月岡芳年は天保10(1839)年、江戸の新橋に生まれた。幼い頃から画業を志し、12歳のとき、奇想の絵師と呼ばれる歌川国芳(1798~1861)に入門し、15歳の若さで画壇にデビュー。その後22歳頃から本格的に浮世絵師として活動をはじめ、54歳で没するまでの間に多くのすぐれた作品を世に送り出し続けた。その生涯で手がけた作品数は、一説には1万点にもおよぶと言われている。
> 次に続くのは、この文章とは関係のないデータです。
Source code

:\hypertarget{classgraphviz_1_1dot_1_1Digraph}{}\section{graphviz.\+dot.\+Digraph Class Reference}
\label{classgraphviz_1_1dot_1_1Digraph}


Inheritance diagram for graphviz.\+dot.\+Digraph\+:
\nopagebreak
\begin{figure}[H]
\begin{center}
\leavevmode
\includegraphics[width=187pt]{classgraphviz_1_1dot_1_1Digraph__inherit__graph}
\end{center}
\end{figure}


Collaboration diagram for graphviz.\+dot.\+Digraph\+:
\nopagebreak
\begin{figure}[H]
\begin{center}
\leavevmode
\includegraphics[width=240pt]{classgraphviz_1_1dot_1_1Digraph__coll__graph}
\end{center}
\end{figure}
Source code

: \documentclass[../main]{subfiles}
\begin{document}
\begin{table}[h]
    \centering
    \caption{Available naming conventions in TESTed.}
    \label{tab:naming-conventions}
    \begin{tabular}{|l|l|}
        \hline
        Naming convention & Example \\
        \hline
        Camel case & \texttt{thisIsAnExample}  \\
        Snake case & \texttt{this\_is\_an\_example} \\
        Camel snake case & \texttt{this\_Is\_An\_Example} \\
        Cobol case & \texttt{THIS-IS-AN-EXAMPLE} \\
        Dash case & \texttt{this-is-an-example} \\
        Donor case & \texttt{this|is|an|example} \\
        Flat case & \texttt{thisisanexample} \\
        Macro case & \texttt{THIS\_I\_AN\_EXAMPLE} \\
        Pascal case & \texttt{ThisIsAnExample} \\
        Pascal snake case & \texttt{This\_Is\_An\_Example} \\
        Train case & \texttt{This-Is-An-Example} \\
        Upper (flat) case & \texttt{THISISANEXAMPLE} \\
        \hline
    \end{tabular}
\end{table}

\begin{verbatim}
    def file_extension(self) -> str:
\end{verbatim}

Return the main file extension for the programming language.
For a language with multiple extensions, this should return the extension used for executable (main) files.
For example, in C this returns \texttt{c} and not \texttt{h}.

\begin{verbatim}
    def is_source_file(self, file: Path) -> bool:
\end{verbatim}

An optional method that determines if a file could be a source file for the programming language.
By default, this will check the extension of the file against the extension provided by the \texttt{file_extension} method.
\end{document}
芳年といえば、「英名二十八衆句」などの無惨絵に見られる、残酷な作品を思い浮かべる方も多いだろう。しかし、そうした血生臭いものは芳年が若年の頃に発表された、ごくわずかのシリーズに見られる傾向にすぎない。芳年の作品全体をとおして見ると、勇壮でスピード感あふれる武者絵、歴史画や大衆好みの巷の事件を集めた錦絵新聞の挿絵、日本近代美人画の先駆け的な要素を感じさせる美人画など、実に多種多様であることがわかる。近年では、芳年作品が持つ人物の内面性までも表現する的確な描写や、西洋画の写実性を加味し、静謐さと緊張感が高い次元で響き合う稀有な画風など、その魅力が多角的な視点から評価され、人気が再燃している。
本展では、昨今の芳年芸術への再評価の流れに鑑み、芳年の集大成的作品である「月百姿」をはじめ、「新撰東錦絵」、 「新形三十六怪撰」といった円熟期の傑作を中心に150点を展示。柔軟な発想とたくましい絵心で幕末明治の浮世絵界を駆け抜けた芳年芸術の世界が楽しめる。